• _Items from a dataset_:
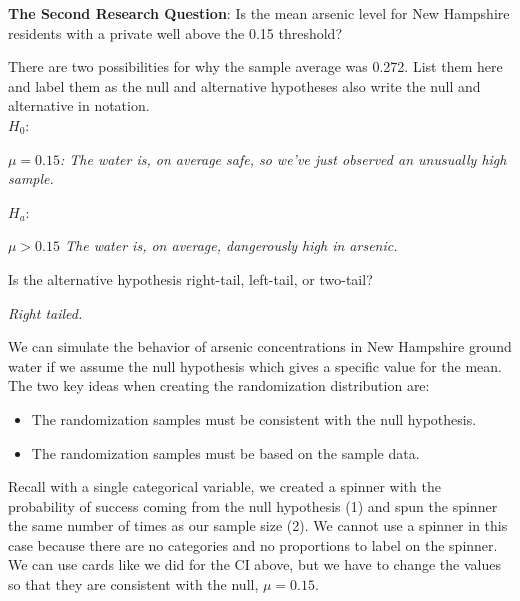 {\bf The Second Research Question}: Is the mean arsenic level
for New Hampshire residents with a private well above the 0.15 threshold? 


  There are two possibilities for why the sample average
was 0.272.  List them here and label them as the null and alternative
hypotheses also write the null and alternative in notation.\\
$H_0:$ 
\begin{students}
  \vspace{1cm}
\end{students}
\begin{key}
  {\it   $ \mu = 0.15$:  The water is, on average safe, so we've just
  observed an unusually high sample.}
\end{key}

$H_a:$
\begin{students}
  \vspace{1cm}
\end{students}
\begin{key}
  {\it  $ \mu > 0.15$  The water is, on average, dangerously high in arsenic.}
\end{key}

Is the alternative hypothesis right-tail, left-tail, or two-tail?
\begin{students}
  \vspace{1cm}
\end{students}

\begin{key}
  {\it Right tailed.}
\end{key}

We can simulate the behavior of arsenic concentrations in New
Hampshire ground water if we assume the null hypothesis which gives a
specific value for the mean.  The two key ideas when creating the
randomization distribution are:
\begin{itemize}
\item 
 The randomization samples must be consistent with the null hypothesis.
\item 
 The randomization samples must be based on the sample data.
\end{itemize}

Recall with a single categorical variable, we created a spinner with the probability of success coming from the null hypothesis (1) and spun the spinner the same number of times as our sample size (2).  We cannot use a spinner 
in this case because there are no categories and no proportions to
label on the spinner.  We can use cards like we did for the CI above,
but we have to change the values so that they are consistent with the
null, $\mu = 0.15$.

• _TASK_: A faithful, word-for-word version of the records above is needed, with no images in it.

• _WORKED SOLUTION_:
 {\bf The Second Research Question}: Is the mean arsenic level
for New Hampshire residents with a private well above the 0.15 threshold? 


  There are two possibilities for why the sample average
was 0.272.  List them here and label them as the null and alternative
hypotheses also write the null and alternative in notation.\\
$H_0:$ 
\begin{students}
  \vspace{1cm}
\end{students}
\begin{key}
  {\it   $ \mu = 0.15$:  The water is, on average safe, so we've just
  observed an unusually high sample.}
\end{key}

$H_a:$
\begin{students}
  \vspace{1cm}
\end{students}
\begin{key}
  {\it  $ \mu > 0.15$  The water is, on average, dangerously high in arsenic.}
\end{key}

Is the alternative hypothesis right-tail, left-tail, or two-tail?
\begin{students}
  \vspace{1cm}
\end{students}

\begin{key}
  {\it Right tailed.}
\end{key}

We can simulate the behavior of arsenic concentrations in New
Hampshire ground water if we assume the null hypothesis which gives a
specific value for the mean.  The two key ideas when creating the
randomization distribution are:
\begin{itemize}
\item 
 The randomization samples must be consistent with the null hypothesis.
\item 
 The randomization samples must be based on the sample data.
\end{itemize}

Recall with a single categorical variable, we created a spinner with the probability of success coming from the null hypothesis (1) and spun the spinner the same number of times as our sample size (2).  We cannot use a spinner 
in this case because there are no categories and no proportions to
label on the spinner.  We can use cards like we did for the CI above,
but we have to change the values so that they are consistent with the
null, $\mu = 0.15$.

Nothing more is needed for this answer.